#### Exercise requirements:
All lines between the start of the listing below and the line containing "- Extract create", inclusive, must be repeated exactly.
━━ Records to use
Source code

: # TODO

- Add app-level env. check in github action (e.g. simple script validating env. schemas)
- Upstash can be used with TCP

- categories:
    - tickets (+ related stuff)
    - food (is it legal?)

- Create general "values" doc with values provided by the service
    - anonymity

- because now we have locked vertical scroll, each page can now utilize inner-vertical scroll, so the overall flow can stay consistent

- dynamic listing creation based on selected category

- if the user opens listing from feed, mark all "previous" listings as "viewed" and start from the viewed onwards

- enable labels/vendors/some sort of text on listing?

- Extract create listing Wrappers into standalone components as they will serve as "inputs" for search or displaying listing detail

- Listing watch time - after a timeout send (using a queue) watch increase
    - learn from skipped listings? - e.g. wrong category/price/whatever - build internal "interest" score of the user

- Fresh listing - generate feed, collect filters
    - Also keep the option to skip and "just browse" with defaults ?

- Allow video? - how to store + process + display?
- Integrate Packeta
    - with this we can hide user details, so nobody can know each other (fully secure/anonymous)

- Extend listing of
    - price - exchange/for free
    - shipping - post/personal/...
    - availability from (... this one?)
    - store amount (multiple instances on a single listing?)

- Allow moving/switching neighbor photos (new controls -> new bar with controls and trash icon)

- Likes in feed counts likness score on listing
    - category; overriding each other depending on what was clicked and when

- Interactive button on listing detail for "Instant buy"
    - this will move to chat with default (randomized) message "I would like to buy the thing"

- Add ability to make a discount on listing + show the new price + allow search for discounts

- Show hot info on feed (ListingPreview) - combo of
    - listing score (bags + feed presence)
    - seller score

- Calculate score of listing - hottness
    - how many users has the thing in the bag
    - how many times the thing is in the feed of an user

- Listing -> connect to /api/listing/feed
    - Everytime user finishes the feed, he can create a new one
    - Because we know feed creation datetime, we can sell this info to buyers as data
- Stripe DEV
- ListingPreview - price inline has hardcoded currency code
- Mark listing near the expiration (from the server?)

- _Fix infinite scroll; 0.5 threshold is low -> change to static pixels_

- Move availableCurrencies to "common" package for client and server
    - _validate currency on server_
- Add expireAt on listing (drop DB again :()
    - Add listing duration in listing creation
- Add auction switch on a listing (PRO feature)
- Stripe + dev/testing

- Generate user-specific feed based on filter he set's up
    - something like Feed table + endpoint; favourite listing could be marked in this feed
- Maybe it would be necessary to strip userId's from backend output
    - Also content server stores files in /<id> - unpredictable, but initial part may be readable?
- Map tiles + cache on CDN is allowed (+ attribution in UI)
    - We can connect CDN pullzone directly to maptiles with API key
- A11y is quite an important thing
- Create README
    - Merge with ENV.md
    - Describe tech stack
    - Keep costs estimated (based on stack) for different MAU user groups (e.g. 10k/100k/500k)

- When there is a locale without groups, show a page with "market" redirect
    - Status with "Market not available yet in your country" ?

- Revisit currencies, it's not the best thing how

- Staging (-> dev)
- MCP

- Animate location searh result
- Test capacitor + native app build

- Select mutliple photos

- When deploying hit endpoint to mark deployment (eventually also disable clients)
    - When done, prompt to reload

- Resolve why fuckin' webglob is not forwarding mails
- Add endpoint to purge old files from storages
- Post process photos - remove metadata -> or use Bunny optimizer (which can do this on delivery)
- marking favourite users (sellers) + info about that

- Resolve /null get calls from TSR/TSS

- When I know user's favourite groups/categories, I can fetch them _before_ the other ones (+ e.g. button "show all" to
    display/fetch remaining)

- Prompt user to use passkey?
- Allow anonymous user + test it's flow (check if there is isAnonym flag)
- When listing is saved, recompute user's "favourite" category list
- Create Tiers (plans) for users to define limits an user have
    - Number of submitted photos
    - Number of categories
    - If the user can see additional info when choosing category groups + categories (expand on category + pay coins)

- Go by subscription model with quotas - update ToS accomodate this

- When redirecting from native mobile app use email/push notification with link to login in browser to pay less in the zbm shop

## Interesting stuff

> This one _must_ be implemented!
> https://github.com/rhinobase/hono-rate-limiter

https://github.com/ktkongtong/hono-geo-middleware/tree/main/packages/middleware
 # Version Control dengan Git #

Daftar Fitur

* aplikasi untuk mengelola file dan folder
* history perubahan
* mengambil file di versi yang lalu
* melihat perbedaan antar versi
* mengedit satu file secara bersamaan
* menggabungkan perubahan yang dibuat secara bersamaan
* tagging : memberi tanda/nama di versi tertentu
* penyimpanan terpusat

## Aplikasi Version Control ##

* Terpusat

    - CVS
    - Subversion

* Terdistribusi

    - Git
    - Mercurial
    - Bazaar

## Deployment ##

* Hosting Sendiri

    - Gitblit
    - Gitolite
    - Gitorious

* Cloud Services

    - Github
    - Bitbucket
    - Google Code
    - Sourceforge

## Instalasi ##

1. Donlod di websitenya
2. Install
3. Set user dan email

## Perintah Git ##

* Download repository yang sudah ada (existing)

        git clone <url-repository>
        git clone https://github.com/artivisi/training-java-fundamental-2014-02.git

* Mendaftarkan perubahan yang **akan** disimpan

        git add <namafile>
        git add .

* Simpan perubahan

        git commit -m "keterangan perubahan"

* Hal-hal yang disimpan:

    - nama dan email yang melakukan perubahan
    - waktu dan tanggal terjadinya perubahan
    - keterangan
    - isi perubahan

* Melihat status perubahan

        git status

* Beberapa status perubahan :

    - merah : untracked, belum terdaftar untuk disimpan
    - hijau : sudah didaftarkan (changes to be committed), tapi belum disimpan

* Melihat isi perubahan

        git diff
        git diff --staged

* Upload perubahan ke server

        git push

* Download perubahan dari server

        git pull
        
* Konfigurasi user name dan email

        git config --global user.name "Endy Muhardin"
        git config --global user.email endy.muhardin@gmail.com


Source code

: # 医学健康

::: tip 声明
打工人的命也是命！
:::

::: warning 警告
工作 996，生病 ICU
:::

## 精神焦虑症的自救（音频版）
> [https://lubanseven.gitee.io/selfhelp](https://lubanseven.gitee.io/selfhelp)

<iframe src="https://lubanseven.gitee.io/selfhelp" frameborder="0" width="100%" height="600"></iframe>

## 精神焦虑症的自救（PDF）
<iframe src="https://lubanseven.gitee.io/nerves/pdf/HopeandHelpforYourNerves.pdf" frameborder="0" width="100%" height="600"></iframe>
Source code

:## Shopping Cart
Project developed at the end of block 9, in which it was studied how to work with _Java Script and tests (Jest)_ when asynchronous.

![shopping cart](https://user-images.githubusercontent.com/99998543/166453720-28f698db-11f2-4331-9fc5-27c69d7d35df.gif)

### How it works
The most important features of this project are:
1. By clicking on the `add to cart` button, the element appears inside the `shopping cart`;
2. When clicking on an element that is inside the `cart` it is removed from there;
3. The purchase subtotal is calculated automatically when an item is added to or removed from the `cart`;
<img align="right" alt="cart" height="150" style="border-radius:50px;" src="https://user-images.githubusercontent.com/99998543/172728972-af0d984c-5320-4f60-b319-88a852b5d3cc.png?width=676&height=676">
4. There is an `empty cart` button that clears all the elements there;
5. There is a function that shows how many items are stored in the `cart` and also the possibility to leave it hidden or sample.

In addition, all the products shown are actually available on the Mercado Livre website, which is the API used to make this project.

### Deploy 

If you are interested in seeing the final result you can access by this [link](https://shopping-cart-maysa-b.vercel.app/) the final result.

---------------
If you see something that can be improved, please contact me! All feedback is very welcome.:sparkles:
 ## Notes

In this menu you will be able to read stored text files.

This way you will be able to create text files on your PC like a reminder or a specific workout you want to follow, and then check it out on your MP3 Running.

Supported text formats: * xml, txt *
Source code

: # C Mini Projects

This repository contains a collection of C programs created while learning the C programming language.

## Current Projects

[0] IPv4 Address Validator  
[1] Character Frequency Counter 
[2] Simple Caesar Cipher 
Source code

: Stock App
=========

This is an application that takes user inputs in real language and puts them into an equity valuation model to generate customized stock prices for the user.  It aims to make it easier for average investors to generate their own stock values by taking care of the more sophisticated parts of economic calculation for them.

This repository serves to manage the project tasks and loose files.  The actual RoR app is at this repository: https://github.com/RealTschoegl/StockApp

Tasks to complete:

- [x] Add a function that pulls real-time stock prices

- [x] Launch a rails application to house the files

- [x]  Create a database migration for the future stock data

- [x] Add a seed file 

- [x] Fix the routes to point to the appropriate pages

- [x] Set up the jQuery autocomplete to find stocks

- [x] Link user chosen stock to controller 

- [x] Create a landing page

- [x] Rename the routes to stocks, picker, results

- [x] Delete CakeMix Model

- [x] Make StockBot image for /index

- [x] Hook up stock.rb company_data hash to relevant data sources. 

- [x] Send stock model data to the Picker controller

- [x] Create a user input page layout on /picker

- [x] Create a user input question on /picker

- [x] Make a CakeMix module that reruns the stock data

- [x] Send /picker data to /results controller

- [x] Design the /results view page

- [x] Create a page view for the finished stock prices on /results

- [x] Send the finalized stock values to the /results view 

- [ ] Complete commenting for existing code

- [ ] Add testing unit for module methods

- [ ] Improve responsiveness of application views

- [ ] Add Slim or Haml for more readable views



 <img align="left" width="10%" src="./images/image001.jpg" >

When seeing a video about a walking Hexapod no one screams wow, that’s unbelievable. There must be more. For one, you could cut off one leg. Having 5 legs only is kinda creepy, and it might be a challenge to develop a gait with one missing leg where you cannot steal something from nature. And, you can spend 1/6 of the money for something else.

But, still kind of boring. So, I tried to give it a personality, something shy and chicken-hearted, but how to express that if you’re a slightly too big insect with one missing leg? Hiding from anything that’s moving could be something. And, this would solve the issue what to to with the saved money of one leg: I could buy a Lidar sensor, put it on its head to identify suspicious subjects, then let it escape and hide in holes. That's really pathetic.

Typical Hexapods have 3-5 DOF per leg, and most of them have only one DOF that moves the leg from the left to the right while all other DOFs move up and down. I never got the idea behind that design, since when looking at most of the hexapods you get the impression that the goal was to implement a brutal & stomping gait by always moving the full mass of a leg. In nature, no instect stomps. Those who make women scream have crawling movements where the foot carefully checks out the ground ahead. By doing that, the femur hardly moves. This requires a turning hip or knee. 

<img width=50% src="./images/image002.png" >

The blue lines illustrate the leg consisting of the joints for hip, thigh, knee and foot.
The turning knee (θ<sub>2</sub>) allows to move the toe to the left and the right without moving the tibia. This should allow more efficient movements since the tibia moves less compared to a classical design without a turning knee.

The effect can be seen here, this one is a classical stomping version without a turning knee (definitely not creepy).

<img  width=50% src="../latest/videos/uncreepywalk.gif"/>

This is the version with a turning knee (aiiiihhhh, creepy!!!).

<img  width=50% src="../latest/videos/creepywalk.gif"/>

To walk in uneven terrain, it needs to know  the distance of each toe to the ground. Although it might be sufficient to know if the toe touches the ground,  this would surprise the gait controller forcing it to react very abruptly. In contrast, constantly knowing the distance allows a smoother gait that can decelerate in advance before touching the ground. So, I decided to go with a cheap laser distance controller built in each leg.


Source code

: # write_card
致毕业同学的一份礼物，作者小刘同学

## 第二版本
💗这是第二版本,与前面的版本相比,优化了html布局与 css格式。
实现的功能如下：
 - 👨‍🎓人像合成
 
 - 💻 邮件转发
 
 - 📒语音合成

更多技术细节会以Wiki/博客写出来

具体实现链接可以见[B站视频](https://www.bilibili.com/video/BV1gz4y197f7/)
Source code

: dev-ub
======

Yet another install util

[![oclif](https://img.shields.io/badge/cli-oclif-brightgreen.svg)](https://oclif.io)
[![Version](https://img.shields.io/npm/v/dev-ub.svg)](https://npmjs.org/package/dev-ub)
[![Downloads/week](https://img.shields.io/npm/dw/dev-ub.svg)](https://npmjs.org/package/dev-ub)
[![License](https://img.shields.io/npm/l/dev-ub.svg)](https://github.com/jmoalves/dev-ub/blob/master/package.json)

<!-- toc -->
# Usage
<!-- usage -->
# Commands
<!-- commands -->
━━━━
#### Task solution:
Source code

: # TODO

- Add app-level env. check in github action (e.g. simple script validating env. schemas)
- Upstash can be used with TCP

- categories:
    - tickets (+ related stuff)
    - food (is it legal?)

- Create general "values" doc with values provided by the service
    - anonymity

- because now we have locked vertical scroll, each page can now utilize inner-vertical scroll, so the overall flow can stay consistent

- dynamic listing creation based on selected category

- if the user opens listing from feed, mark all "previous" listings as "viewed" and start from the viewed onwards

- enable labels/vendors/some sort of text on listing?

- Extract create listing Wrappers into standalone components as they will serve as "inputs" for search or displaying listing detail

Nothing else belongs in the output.